For the “free software” camp, though, “open source” doesn’t fully convey the importance of the movement and the potential long-term social problems caused by proprietary software. The Free Software Foundation sees OSI as being too concerned with promoting the practical benefits of non-proprietary software (including its profitability and the efficiency of a community-driven development model), and not concerned enough with the ethical issue of restricting users’ rights to change and improve code on their own terms.
Whether or not a given piece of software is free or open-source depends on which license it’s distributed under and whether that license is approved by the Open Source Initiative, the Free Software Foundation, or both. There’s a good deal of overlap between which licenses are approved by which organization, but there are a few exceptions. For example, the NASA Open Source Agreement is an OSI-approved license which the FSF views as too restrictive. Thus, the FSF discourages anyone from using software distributed under that license. Generally speaking, though, there’s a good chance that if it can be described as free software, it will fit the definition of open-source software as well.
Over the years, several other names for this kind of software have been proposed to put an end to this debate. “Free and open-source software”—oftentimes shortened to “FOSS”—is one of the most widely used, and is considered to be a safe neutral between the two. The term “libre software” (“libre” being derived from several Romance languages and roughly meaning “the state of liberty”) has gained a following of its own, so much so that the acronym “FLOSS” (meaning “free/libre and open-source software) has also become fairly common.

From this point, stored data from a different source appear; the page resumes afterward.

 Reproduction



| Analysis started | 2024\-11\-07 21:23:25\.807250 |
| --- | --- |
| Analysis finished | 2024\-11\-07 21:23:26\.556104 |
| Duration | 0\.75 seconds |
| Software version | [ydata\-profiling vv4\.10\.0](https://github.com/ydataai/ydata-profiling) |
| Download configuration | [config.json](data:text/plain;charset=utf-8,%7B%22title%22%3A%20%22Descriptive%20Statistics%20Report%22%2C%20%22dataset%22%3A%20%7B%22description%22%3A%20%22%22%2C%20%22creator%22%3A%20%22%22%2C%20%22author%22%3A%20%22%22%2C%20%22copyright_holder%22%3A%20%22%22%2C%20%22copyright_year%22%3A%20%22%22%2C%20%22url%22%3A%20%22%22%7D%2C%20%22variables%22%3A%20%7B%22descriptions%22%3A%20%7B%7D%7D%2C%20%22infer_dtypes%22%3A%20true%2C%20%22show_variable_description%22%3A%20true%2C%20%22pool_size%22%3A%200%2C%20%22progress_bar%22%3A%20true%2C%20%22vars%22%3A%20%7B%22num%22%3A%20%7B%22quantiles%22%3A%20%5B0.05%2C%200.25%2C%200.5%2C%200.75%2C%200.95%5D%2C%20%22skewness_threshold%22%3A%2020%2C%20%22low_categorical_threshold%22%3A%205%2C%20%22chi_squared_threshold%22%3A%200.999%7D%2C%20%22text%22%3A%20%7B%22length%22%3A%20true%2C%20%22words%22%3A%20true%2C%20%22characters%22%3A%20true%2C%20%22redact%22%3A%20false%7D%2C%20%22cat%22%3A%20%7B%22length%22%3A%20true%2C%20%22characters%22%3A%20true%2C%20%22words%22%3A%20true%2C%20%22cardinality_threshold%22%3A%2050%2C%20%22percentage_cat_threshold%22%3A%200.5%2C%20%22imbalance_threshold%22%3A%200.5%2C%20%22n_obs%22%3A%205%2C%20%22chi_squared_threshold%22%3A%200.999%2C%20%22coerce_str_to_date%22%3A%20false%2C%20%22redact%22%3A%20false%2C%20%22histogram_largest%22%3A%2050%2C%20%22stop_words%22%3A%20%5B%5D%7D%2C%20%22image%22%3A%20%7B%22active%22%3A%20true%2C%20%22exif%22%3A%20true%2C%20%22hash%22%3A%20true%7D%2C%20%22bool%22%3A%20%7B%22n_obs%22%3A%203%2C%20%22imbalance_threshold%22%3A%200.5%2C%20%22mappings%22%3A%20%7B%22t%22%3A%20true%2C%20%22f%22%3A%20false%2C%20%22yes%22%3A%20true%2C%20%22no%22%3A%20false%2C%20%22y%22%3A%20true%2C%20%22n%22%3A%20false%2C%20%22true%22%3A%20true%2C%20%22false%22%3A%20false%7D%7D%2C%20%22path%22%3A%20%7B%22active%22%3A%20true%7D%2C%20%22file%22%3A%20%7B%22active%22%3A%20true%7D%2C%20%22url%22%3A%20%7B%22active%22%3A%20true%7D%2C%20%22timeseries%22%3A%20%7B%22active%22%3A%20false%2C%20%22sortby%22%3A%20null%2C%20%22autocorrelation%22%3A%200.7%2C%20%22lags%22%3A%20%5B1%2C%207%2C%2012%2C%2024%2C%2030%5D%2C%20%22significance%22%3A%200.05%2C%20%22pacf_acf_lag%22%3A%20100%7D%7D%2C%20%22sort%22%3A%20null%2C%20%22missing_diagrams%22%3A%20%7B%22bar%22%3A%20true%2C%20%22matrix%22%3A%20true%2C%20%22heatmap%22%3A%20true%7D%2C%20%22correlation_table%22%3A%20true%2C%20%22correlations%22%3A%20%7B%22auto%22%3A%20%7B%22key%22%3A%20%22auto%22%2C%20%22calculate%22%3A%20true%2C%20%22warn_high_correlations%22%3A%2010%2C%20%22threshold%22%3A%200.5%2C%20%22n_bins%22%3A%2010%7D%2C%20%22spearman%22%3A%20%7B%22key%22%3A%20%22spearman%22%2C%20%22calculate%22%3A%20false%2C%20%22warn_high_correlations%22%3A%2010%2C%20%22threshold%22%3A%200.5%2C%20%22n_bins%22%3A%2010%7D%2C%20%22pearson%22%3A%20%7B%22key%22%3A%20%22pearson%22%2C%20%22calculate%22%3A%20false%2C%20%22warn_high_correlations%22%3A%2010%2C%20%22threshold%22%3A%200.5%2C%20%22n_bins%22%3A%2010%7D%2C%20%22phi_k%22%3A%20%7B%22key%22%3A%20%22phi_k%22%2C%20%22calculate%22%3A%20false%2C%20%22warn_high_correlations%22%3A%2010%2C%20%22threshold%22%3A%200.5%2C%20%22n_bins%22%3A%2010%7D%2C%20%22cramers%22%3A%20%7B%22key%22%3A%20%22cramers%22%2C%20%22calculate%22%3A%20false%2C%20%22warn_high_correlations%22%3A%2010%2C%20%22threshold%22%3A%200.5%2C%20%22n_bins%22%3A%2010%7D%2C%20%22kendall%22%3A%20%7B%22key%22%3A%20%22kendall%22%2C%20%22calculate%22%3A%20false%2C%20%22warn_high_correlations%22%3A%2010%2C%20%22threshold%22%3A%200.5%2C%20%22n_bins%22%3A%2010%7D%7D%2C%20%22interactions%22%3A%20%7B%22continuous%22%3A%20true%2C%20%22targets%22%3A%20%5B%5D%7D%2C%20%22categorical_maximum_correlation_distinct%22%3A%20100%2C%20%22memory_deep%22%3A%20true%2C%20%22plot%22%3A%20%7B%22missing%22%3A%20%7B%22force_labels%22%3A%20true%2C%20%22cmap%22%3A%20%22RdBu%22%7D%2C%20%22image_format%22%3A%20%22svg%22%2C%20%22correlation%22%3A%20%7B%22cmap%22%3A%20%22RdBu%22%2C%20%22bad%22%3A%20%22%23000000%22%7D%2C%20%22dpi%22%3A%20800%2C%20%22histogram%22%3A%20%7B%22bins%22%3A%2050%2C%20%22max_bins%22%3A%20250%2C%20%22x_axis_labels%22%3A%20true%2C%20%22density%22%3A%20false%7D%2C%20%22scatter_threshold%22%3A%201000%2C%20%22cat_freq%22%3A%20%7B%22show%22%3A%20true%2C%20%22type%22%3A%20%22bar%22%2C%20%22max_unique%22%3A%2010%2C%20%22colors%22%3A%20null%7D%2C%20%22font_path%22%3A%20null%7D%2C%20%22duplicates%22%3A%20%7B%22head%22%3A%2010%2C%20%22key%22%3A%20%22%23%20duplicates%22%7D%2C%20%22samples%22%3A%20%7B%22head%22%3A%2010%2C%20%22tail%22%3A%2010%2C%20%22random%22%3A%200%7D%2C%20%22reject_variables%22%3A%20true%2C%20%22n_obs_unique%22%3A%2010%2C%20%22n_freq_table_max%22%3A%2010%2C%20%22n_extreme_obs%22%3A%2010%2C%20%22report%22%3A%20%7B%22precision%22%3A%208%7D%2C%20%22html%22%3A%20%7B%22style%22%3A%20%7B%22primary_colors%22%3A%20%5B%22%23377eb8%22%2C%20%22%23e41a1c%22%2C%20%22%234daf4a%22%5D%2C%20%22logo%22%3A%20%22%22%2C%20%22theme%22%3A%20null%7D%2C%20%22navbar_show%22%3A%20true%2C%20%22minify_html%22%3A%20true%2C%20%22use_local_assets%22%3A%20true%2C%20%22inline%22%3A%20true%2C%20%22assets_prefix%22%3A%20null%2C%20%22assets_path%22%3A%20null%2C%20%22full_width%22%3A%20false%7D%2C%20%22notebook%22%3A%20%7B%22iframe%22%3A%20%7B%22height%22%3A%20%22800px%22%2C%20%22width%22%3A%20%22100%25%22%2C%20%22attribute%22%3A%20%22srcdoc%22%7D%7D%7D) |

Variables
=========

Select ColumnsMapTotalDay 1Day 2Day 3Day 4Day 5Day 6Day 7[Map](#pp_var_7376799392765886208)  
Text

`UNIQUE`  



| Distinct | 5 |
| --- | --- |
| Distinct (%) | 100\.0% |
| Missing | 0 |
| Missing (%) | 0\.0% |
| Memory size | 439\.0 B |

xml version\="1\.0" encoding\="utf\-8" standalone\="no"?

It should be noted that both free and open-source software are distinct from software in the public domain. Free and open-source software defines its freedoms through its licensing, while public domain software may adhere to some of the same virtues but does so by falling outside the licensing system. An important distinction of both free and open-source software is that works based on free or open-source source code must also be distributed with a FOSS license. Software released into the public domain does not have this requirement.
Another issue with public domain software stems from the fact that not every country in the world recognizes non-copyrighted content. This makes it impossible to make a globally recognized statement that a piece of software is in the public domain. Thus neither the FSF nor the OSI encourage developers to release software into the public domain.
The terms “free software” and “open-source software” are interchangeable for most contexts, and whether someone prefers one over the other usually comes down to a matter of semantics or their philosophical outlook. However, for many programmers that are looking to develop software and get it out to the public or for activists hoping to change the way people see and interact with technology, the difference can be an important one. Thus, when releasing new software, it’s essential to carefully weigh the pros and cons of different licenses—including proprietary licenses—and choose the one that best suits your particular needs.
If you’re interested in learning more about which software license is right for your next project, the Free Software Foundation’s License List provides detailed descriptions of both free and non-free licenses. Additionally, the Open Source Initiative’s Licenses & Standards page may also be of interest.